Question 2: Can I use fewer choice tasks? This is a common question that comes up as the design is being finalized and is generally triggered by the prospect of an overly long questionnaire. The subtext here is that this is to be done without increasing sample size for the study. We analyzed two studies by comparing results from the full set of choice tasks with that from a half set of randomly chosen choice tasks. As expected, margin of error increases (for purchase likelihood) while the ability to detect significant difference decreases (for share of preference). So there is a clear sacrifice that is made when fewer choice tasks are used.

Johnson and Orme (1996), show that the number of choice tasks and sample size can be traded off. Orme (2010) considers two common forms of survey error and suggests that sampling error is based on sample size and measurement error is based (mainly) on number of choice tasks. Hence the implication is that total survey error can be managed by trading off between the two types of error.

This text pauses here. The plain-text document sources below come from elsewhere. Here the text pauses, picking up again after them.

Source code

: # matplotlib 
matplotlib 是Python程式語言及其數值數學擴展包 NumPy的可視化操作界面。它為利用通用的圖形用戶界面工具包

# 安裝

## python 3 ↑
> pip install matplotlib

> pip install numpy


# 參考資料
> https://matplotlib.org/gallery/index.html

For practical purposes, one way to think about this is in terms of sample availability. When sample is cheap and plentiful (e.g., B2C), perhaps a compromise can be made in terms of fewer choice tasks and more sample when questionnaires get too long. When sample is expensive and limited (e.g., B2B), the opposite approach may work better.

Can be easily calculated

Conjoint studies go through various stages of design and iteration. How do we determine appropriate sample size before we know anything at all about the design? The simplest recommendation based on outcome metrics of practical interest is to use conventional margin of error and significance testing calculations as guidelines. These are well-known and widely-used heuristics that can be easily calculated and appear to be somewhat conservative. If there is a sense that the study will have abnormal complexity, it may be prudent to increase the sample size beyond these guidelines.

References

Johnson, Richard and Orme, Bryan (1996), How many questions should you ask in choice-based conjoint studies?, Sawtooth Software Research Paper Series.

Orme, Bryan (2010), Getting Started with Conjoint Analysis: Strategies for Product Design and Pricing Research, Second Edition, Research Publishers LLC.